--- Provided data ---

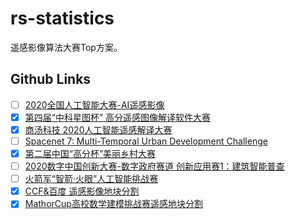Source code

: # rs-statistics
遥感影像算法大赛Top方案。

## Github Links

- [ ] [2020全国人工智能大赛-AI遥感影像]()
- [x] [第四届“中科星图杯” 高分遥感图像解译软件大赛](https://github.com/Jittor/PFSegNets-Jittor)
- [x] [商汤科技 2020人工智能遥感解译大赛](https://github.com/LiheYoung/SenseEarth2020-ChangeDetection)
- [ ] [Spacenet 7: Multi-Temporal Urban Development Challenge]()
- [x] [第二届中国“高分杯”美丽乡村大赛](https://github.com/lsh1994/tianchiorgame/tree/master/dianshi_gaofenbei_1901)
- [ ] [2020数字中国创新大赛-数字政府赛道 创新应用赛1：建筑智能普查]()
- [ ] [火箭军“智箭·火眼”人工智能挑战赛]()
- [x] [CCF&百度 遥感影像地块分割](https://github.com/Andy1621/seg-for-fun)
- [x] [MathorCup高校数学建模挑战赛遥感地块分割](https://github.com/wstchhwp/Remote-sensing-plot-segmentation-and-extraction-based-on-few-samples)
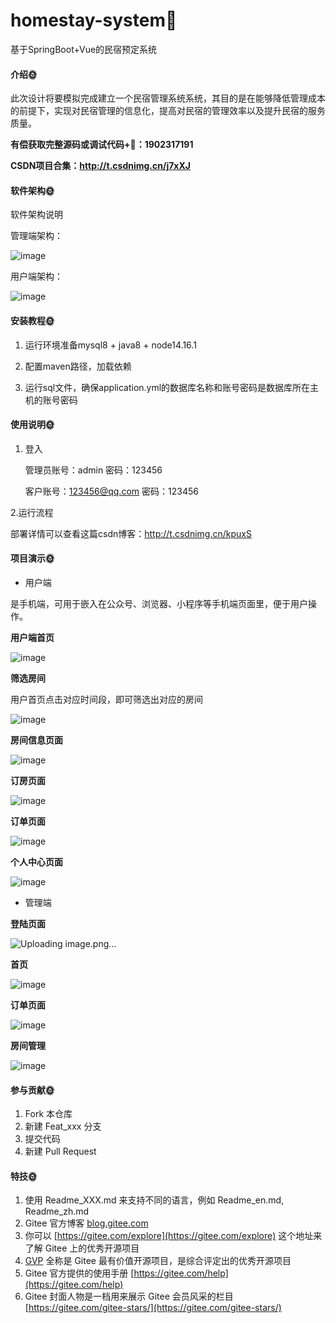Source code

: # homestay-system🎂
基于SpringBoot+Vue的民宿预定系统

#### 介绍🌞
此次设计将要模拟完成建立一个民宿管理系统系统，其目的是在能够降低管理成本的前提下，实现对民宿管理的信息化，提高对民宿的管理效率以及提升民宿的服务质量。


**有偿获取完整源码或调试代码+🐧：1902317191**

**CSDN项目合集：http://t.csdnimg.cn/j7xXJ**

#### 软件架构🌞

软件架构说明

管理端架构：

![image](https://github.com/luooin/homestay-system/assets/85004172/80da6869-119d-4002-acc3-cc96442f065e)

用户端架构：

![image](https://github.com/luooin/homestay-system/assets/85004172/8b3b4270-bce1-44ca-ab70-6529dafd0557)


#### 安装教程🌞

1. 运行环境准备mysql8 + java8 + node14.16.1

2. 配置maven路径，加载依赖

3. 运行sql文件，确保application.yml的数据库名称和账号密码是数据库所在主机的账号密码

#### 使用说明🌞

1. 登入

   管理员账号：admin	密码：123456

   客户账号：123456@qq.com	密码：123456

2.运行流程



部署详情可以查看这篇csdn博客：http://t.csdnimg.cn/kpuxS

#### 项目演示🌞

+ 用户端

是手机端，可用于嵌入在公众号、浏览器、小程序等手机端页面里，便于用户操作。

**用户端首页**

![image](https://github.com/luooin/homestay-system/assets/85004172/27a70d99-2efe-4959-8b40-35ab68832226)

**筛选房间**

用户首页点击对应时间段，即可筛选出对应的房间

![image](https://github.com/luooin/homestay-system/assets/85004172/ff7098d2-acc7-4534-8d0d-99dca9ebfbc6)

**房间信息页面**

![image](https://github.com/luooin/homestay-system/assets/85004172/d4372209-b7ed-4388-b109-e819e84c427a)

**订房页面**

![image](https://github.com/luooin/homestay-system/assets/85004172/e0a0881c-4120-4ac8-8e75-c4171393577c)


**订单页面**

![image](https://github.com/luooin/homestay-system/assets/85004172/888c8811-83de-4501-8be0-d0874773f914)

**个人中心页面**

![image](https://github.com/luooin/homestay-system/assets/85004172/47622918-4fea-49cd-96b4-d9998c464fc2)


+ 管理端

**登陆页面**

![Uploading image.png…]()


**首页**

![image](https://github.com/luooin/homestay-system/assets/85004172/c4714fe2-7330-45a2-9990-a734585bef23)

**订单页面**

![image](https://github.com/luooin/homestay-system/assets/85004172/ba9a5631-c228-46de-bf43-de357782791c)

**房间管理**

![image](https://github.com/luooin/homestay-system/assets/85004172/ef731900-3026-4231-b759-8e4cf21b241d)


#### 参与贡献🌞

1.  Fork 本仓库
2.  新建 Feat_xxx 分支
3.  提交代码
4.  新建 Pull Request


#### 特技🌞

1.  使用 Readme\_XXX.md 来支持不同的语言，例如 Readme\_en.md, Readme\_zh.md
2.  Gitee 官方博客 [blog.gitee.com](https://blog.gitee.com)
3.  你可以 [https://gitee.com/explore](https://gitee.com/explore) 这个地址来了解 Gitee 上的优秀开源项目
4.  [GVP](https://gitee.com/gvp) 全称是 Gitee 最有价值开源项目，是综合评定出的优秀开源项目
5.  Gitee 官方提供的使用手册 [https://gitee.com/help](https://gitee.com/help)
6.  Gitee 封面人物是一档用来展示 Gitee 会员风采的栏目 [https://gitee.com/gitee-stars/](https://gitee.com/gitee-stars/)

---

Work instructions — Reproduce the listing above exactly from the line containing "这个地址来了解 Gitee 上的优秀开源项目" through its last line, with both of those lines included.

Result of this task —
3.  你可以 [https://gitee.com/explore](https://gitee.com/explore) 这个地址来了解 Gitee 上的优秀开源项目
4.  [GVP](https://gitee.com/gvp) 全称是 Gitee 最有价值开源项目，是综合评定出的优秀开源项目
5.  Gitee 官方提供的使用手册 [https://gitee.com/help](https://gitee.com/help)
6.  Gitee 封面人物是一档用来展示 Gitee 会员风采的栏目 [https://gitee.com/gitee-stars/](https://gitee.com/gitee-stars/)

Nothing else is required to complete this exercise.